> **INFORMATION**:
--------------------------------
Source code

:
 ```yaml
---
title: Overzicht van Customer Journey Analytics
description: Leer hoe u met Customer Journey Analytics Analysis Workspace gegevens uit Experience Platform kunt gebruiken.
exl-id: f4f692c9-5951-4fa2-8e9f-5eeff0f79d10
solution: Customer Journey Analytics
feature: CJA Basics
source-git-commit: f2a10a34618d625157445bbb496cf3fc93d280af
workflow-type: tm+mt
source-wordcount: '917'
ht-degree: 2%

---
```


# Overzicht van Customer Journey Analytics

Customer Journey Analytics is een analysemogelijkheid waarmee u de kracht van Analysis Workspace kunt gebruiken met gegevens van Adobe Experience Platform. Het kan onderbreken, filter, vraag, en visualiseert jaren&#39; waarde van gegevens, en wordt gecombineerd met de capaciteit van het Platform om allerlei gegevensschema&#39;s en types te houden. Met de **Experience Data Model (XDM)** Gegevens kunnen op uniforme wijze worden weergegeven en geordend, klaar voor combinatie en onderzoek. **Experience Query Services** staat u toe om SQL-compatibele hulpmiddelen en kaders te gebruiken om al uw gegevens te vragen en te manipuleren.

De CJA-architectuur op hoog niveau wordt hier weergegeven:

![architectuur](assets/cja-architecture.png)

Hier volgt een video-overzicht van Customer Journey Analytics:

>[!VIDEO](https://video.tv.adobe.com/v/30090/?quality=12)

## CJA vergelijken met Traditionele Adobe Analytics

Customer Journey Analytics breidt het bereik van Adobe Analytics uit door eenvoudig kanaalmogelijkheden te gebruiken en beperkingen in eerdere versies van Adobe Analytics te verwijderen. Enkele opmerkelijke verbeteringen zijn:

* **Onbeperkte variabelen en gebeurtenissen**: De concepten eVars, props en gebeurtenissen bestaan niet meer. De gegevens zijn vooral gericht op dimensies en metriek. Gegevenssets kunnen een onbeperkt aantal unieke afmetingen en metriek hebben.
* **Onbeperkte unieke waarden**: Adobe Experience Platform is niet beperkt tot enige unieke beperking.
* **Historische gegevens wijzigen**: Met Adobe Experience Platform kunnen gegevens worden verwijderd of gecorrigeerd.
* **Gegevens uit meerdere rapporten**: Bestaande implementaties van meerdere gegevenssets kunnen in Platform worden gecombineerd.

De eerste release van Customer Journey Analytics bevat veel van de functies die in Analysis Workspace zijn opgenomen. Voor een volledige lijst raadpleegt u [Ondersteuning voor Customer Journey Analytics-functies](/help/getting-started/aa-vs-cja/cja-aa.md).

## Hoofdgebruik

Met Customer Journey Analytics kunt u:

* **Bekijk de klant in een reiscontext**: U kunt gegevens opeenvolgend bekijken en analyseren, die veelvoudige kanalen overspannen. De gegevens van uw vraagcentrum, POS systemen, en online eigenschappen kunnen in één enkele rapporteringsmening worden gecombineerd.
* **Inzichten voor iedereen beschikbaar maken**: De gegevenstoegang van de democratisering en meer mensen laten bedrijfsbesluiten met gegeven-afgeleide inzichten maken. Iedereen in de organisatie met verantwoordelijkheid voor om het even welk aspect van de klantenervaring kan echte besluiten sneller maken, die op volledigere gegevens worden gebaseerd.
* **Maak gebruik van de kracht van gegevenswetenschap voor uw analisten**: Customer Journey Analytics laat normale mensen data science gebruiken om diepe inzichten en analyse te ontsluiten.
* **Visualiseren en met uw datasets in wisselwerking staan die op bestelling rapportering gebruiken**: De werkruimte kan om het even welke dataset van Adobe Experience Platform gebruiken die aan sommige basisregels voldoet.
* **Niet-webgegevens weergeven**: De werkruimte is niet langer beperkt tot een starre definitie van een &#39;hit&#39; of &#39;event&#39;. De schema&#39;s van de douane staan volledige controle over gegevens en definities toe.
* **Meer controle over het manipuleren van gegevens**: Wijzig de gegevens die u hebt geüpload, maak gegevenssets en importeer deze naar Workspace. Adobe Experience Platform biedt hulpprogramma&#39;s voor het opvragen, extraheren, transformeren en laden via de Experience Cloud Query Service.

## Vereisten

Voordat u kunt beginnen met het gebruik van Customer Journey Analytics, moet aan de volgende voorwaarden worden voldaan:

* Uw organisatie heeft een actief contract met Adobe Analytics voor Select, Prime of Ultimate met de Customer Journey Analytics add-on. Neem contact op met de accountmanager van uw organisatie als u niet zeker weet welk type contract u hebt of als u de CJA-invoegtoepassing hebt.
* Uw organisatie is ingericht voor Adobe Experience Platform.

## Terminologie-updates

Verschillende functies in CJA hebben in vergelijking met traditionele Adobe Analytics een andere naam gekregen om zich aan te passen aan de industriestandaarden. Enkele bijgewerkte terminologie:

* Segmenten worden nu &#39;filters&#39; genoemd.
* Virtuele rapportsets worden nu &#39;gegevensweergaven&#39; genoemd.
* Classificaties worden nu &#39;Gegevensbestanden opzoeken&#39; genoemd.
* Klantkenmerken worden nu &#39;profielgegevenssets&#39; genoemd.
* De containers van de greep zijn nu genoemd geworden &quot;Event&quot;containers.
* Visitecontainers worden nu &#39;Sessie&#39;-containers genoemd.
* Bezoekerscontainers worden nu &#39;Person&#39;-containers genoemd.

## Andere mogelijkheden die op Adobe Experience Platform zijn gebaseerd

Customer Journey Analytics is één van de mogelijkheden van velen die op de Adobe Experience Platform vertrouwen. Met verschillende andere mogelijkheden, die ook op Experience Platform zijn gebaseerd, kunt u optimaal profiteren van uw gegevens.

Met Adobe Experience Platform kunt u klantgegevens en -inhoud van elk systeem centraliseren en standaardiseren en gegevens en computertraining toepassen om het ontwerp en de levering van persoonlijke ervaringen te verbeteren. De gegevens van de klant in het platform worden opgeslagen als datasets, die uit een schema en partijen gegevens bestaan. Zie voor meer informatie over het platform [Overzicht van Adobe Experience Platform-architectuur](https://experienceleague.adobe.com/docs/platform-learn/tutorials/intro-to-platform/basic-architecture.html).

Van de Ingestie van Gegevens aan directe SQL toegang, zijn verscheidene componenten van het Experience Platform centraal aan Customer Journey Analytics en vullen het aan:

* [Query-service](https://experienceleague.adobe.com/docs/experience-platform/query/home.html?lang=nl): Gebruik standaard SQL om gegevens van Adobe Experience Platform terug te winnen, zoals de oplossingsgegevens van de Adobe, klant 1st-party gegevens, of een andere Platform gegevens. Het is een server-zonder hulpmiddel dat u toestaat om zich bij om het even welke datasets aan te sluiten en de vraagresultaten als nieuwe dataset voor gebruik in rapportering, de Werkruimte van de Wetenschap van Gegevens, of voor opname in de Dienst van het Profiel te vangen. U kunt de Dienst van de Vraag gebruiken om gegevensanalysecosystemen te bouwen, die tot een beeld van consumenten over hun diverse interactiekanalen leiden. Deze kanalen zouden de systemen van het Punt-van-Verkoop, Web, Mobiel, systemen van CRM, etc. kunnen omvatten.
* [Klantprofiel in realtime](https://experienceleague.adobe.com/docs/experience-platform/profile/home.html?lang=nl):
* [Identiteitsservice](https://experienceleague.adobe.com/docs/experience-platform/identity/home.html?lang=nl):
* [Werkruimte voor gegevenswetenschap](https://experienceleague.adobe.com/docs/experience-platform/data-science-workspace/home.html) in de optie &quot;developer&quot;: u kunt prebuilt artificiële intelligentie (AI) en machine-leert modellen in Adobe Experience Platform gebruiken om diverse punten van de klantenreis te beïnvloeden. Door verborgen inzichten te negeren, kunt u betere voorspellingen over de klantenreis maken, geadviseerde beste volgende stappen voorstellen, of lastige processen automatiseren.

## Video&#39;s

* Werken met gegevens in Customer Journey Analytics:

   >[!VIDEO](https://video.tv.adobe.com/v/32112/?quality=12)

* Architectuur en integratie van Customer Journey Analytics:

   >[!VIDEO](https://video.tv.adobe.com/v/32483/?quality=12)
--------------------------------
> **EXERCISE BRIEF**:
Print the records above verbatim from their first line to the line containing "## CJA vergelijken", both included, and stop there.

> **EXERCISE OUTPUT**:
Source code

:
 ```yaml
---
title: Overzicht van Customer Journey Analytics
description: Leer hoe u met Customer Journey Analytics Analysis Workspace gegevens uit Experience Platform kunt gebruiken.
exl-id: f4f692c9-5951-4fa2-8e9f-5eeff0f79d10
solution: Customer Journey Analytics
feature: CJA Basics
source-git-commit: f2a10a34618d625157445bbb496cf3fc93d280af
workflow-type: tm+mt
source-wordcount: '917'
ht-degree: 2%

---
```


# Overzicht van Customer Journey Analytics

Customer Journey Analytics is een analysemogelijkheid waarmee u de kracht van Analysis Workspace kunt gebruiken met gegevens van Adobe Experience Platform. Het kan onderbreken, filter, vraag, en visualiseert jaren&#39; waarde van gegevens, en wordt gecombineerd met de capaciteit van het Platform om allerlei gegevensschema&#39;s en types te houden. Met de **Experience Data Model (XDM)** Gegevens kunnen op uniforme wijze worden weergegeven en geordend, klaar voor combinatie en onderzoek. **Experience Query Services** staat u toe om SQL-compatibele hulpmiddelen en kaders te gebruiken om al uw gegevens te vragen en te manipuleren.

De CJA-architectuur op hoog niveau wordt hier weergegeven:

![architectuur](assets/cja-architecture.png)

Hier volgt een video-overzicht van Customer Journey Analytics:

>[!VIDEO](https://video.tv.adobe.com/v/30090/?quality=12)

## CJA vergelijken met Traditionele Adobe Analytics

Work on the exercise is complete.